Data to process START

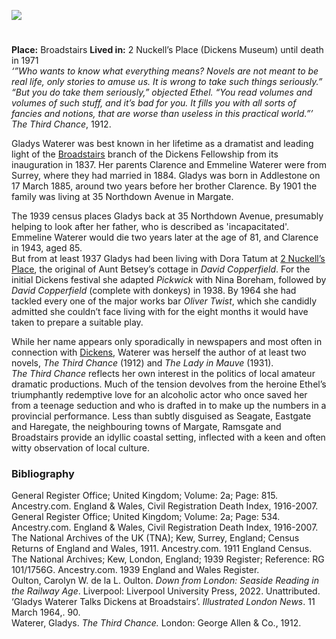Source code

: <a href="https://dev.visual-essays.app"><img src="https://dev-visual-essays.netlify.app/images/ve-button.png"></a>
<param ve-config title="Gladys Waterer (1885 - 1971)" author="Carolyn Oulton" layout="vtl" banner="https://upload.wikimedia.org/wikipedia/commons/a/a6/Dickens-museum.jpg">

<param ve-entity eid="Q922739" aliases="Broadstairs">
<param ve-entity eid="Q107337170" aliases="35 Northdown Way">
<param ve-entity eid="Q618045" aliases="Margate">
<param ve-entity eid="Q736439" aliases="Ramsgate">
<param ve-entity eid="Q922739" aliases="Broadstairs">

#

**Place:** Broadstairs
**Lived in:** 2 Nuckell’s Place (Dickens Museum) until death in 1971  
_‘”Who wants to know what everything means? Novels are not meant to be real life, only stories to amuse us. It is wrong to take such things seriously.” 
“But you do take them seriously,” objected Ethel. “You read volumes and volumes of such stuff, and it’s bad for you. It fills you with all sorts of fancies and notions, that are worse than useless in this practical world.”’_  _The Third Chance_, 1912. 
<param ve-image url="images/GettyImages-1053502770 Gladys Waterer1.jpg" label="Gladys Waterer, as Mrs Squeers, Dickens Festival 1939">

Gladys Waterer was best known in her lifetime as a dramatist and leading light of the [Broadstairs](/dickens/broadstairs) branch of the Dickens Fellowship from its inauguration in 1837. Her parents Clarence and Emmeline Waterer were from Surrey, where they had married in 1884. Gladys was born in Addlestone on 17 March 1885, around two years before her brother Clarence. By 1901 the family was living at 35 Northdown Avenue in Margate. 
<param ve-entity eid="Q" aliases="922739">
<param ve-entity eid="Q" aliases="618045">
<param ve-image url="https://upload.wikimedia.org/wikipedia/commons/d/de/Broadstairs_bandstand_performance_-_geograph.org.uk_-_2053865.jpg" label="Broadstairs" attribution=" Broadstairs bandstand performance by Phillip Perry, CC BY-SA 2.0, via Wikimedia Commons">
<param ve-image url="https://upload.wikimedia.org/wikipedia/commons/4/49/Margate_parade_1904.jpg" label="Margate Parade 1904" attribution="Unknown authorUnknown author, Public domain, via Wikimedia Commons">

The 1939 census places Gladys back at 35 Northdown Avenue, presumably helping to look after her father, who is described as 'incapacitated'. Emmeline Waterer would die two years later at the age of 81, and Clarence in 1943, aged 85.   
But from at least 1937 Gladys had been living with Dora Tatum at [2 Nuckell’s Place](/dickens/david-copperfield-nuckells-place), the original of Aunt Betsey’s cottage in _David Copperfield_. For the initial Dickens festival she adapted _Pickwick_ with Nina Boreham, followed by _David Copperfield_ (complete with donkeys) in 1938. By 1964 she had tackled every one of the major works bar _Oliver Twist_, which she candidly admitted she couldn’t face living with for the eight months it would have taken to prepare a suitable play. 
<param ve-image url="https://upload.wikimedia.org/wikipedia/commons/d/d8/David_Copperfield_%281850%29_%2814593575778%29.jpg" label="David Copperfield, 1850" attribution="Internet Archive Book Images, No restrictions, via Wikimedia Commons">
<param ve-map primary center="Q107337170" zoom="10">

While her name appears only sporadically in newspapers and most often in connection with [Dickens](/dickens/dickens-biography), Waterer was herself the author of at least two novels, _The Third Chance_ (1912) and _The Lady in Mauve_ (1931).    
_The Third Chance_ reflects her own interest in the politics of local amateur dramatic productions. Much of the tension devolves from the heroine Ethel’s triumphantly redemptive love for an alcoholic actor who once saved her from a teenage seduction and who is drafted in to make up the numbers in a provincial performance. Less than subtly disguised as Seagate, Eastgate and Haregate, the neighbouring towns of Margate, Ramsgate and Broadstairs provide an idyllic coastal setting, inflected with a keen and often witty observation of local culture. 
<param ve-image url="https://upload.wikimedia.org/wikipedia/commons/3/3a/Ramsgate_Marina_-_geograph.org.uk_-_1907412.jpg" label="Ramsgate Marina" attribution="Ramsgate Marina by Don Barber, CC BY-SA 2.0, via Wikimedia Commons">
<param ve-map center="Q618045" zoom="10">
<param ve-map center="Q736439" zoom="10">
<param ve-map center="Q922739" zoom="10">

### Bibliography

General Register Office; United Kingdom; Volume: 2a; Page: 815. Ancestry.com. England & Wales, Civil Registration Death Index, 1916-2007.   
General Register Office; United Kingdom; Volume: 2a; Page: 534. Ancestry.com. England & Wales, Civil Registration Death Index, 1916-2007.   
The National Archives of the UK (TNA); Kew, Surrey, England; Census Returns of England and Wales, 1911. Ancestry.com. 1911 England Census.   
The National Archives; Kew, London, England; 1939 Register; Reference: RG 101/1756G. Ancestry.com. 1939 England and Wales Register.   
Oulton, Carolyn W. de la L. Oulton. _Down from London: Seaside Reading in the Railway Age_. Liverpool: Liverpool University Press, 2022.
Unattributed. ‘Gladys Waterer Talks Dickens at Broadstairs’. _Illustrated London News_. 11  March 1964,. 90.    
Waterer, Gladys. _The Third Chance._ London: George Allen & Co., 1912.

Data to process END

Each entry, word for word, belongs in your answer; each picture does not.

Source code

: <a href="https://dev.visual-essays.app"><img src="https://dev-visual-essays.netlify.app/images/ve-button.png"></a>
<param ve-config title="Gladys Waterer (1885 - 1971)" author="Carolyn Oulton" layout="vtl" banner="https://upload.wikimedia.org/wikipedia/commons/a/a6/Dickens-museum.jpg">

<param ve-entity eid="Q922739" aliases="Broadstairs">
<param ve-entity eid="Q107337170" aliases="35 Northdown Way">
<param ve-entity eid="Q618045" aliases="Margate">
<param ve-entity eid="Q736439" aliases="Ramsgate">
<param ve-entity eid="Q922739" aliases="Broadstairs">

#

**Place:** Broadstairs
**Lived in:** 2 Nuckell’s Place (Dickens Museum) until death in 1971  
_‘”Who wants to know what everything means? Novels are not meant to be real life, only stories to amuse us. It is wrong to take such things seriously.” 
“But you do take them seriously,” objected Ethel. “You read volumes and volumes of such stuff, and it’s bad for you. It fills you with all sorts of fancies and notions, that are worse than useless in this practical world.”’_  _The Third Chance_, 1912. 
<param ve-image url="images/GettyImages-1053502770 Gladys Waterer1.jpg" label="Gladys Waterer, as Mrs Squeers, Dickens Festival 1939">

Gladys Waterer was best known in her lifetime as a dramatist and leading light of the [Broadstairs](/dickens/broadstairs) branch of the Dickens Fellowship from its inauguration in 1837. Her parents Clarence and Emmeline Waterer were from Surrey, where they had married in 1884. Gladys was born in Addlestone on 17 March 1885, around two years before her brother Clarence. By 1901 the family was living at 35 Northdown Avenue in Margate. 
<param ve-entity eid="Q" aliases="922739">
<param ve-entity eid="Q" aliases="618045">
<param ve-image url="https://upload.wikimedia.org/wikipedia/commons/d/de/Broadstairs_bandstand_performance_-_geograph.org.uk_-_2053865.jpg" label="Broadstairs" attribution=" Broadstairs bandstand performance by Phillip Perry, CC BY-SA 2.0, via Wikimedia Commons">
<param ve-image url="https://upload.wikimedia.org/wikipedia/commons/4/49/Margate_parade_1904.jpg" label="Margate Parade 1904" attribution="Unknown authorUnknown author, Public domain, via Wikimedia Commons">

The 1939 census places Gladys back at 35 Northdown Avenue, presumably helping to look after her father, who is described as 'incapacitated'. Emmeline Waterer would die two years later at the age of 81, and Clarence in 1943, aged 85.   
But from at least 1937 Gladys had been living with Dora Tatum at [2 Nuckell’s Place](/dickens/david-copperfield-nuckells-place), the original of Aunt Betsey’s cottage in _David Copperfield_. For the initial Dickens festival she adapted _Pickwick_ with Nina Boreham, followed by _David Copperfield_ (complete with donkeys) in 1938. By 1964 she had tackled every one of the major works bar _Oliver Twist_, which she candidly admitted she couldn’t face living with for the eight months it would have taken to prepare a suitable play. 
<param ve-image url="https://upload.wikimedia.org/wikipedia/commons/d/d8/David_Copperfield_%281850%29_%2814593575778%29.jpg" label="David Copperfield, 1850" attribution="Internet Archive Book Images, No restrictions, via Wikimedia Commons">
<param ve-map primary center="Q107337170" zoom="10">

While her name appears only sporadically in newspapers and most often in connection with [Dickens](/dickens/dickens-biography), Waterer was herself the author of at least two novels, _The Third Chance_ (1912) and _The Lady in Mauve_ (1931).    
_The Third Chance_ reflects her own interest in the politics of local amateur dramatic productions. Much of the tension devolves from the heroine Ethel’s triumphantly redemptive love for an alcoholic actor who once saved her from a teenage seduction and who is drafted in to make up the numbers in a provincial performance. Less than subtly disguised as Seagate, Eastgate and Haregate, the neighbouring towns of Margate, Ramsgate and Broadstairs provide an idyllic coastal setting, inflected with a keen and often witty observation of local culture. 
<param ve-image url="https://upload.wikimedia.org/wikipedia/commons/3/3a/Ramsgate_Marina_-_geograph.org.uk_-_1907412.jpg" label="Ramsgate Marina" attribution="Ramsgate Marina by Don Barber, CC BY-SA 2.0, via Wikimedia Commons">
<param ve-map center="Q618045" zoom="10">
<param ve-map center="Q736439" zoom="10">
<param ve-map center="Q922739" zoom="10">

### Bibliography

General Register Office; United Kingdom; Volume: 2a; Page: 815. Ancestry.com. England & Wales, Civil Registration Death Index, 1916-2007.   
General Register Office; United Kingdom; Volume: 2a; Page: 534. Ancestry.com. England & Wales, Civil Registration Death Index, 1916-2007.   
The National Archives of the UK (TNA); Kew, Surrey, England; Census Returns of England and Wales, 1911. Ancestry.com. 1911 England Census.   
The National Archives; Kew, London, England; 1939 Register; Reference: RG 101/1756G. Ancestry.com. 1939 England and Wales Register.   
Oulton, Carolyn W. de la L. Oulton. _Down from London: Seaside Reading in the Railway Age_. Liverpool: Liverpool University Press, 2022.
Unattributed. ‘Gladys Waterer Talks Dickens at Broadstairs’. _Illustrated London News_. 11  March 1964,. 90.    
Waterer, Gladys. _The Third Chance._ London: George Allen & Co., 1912.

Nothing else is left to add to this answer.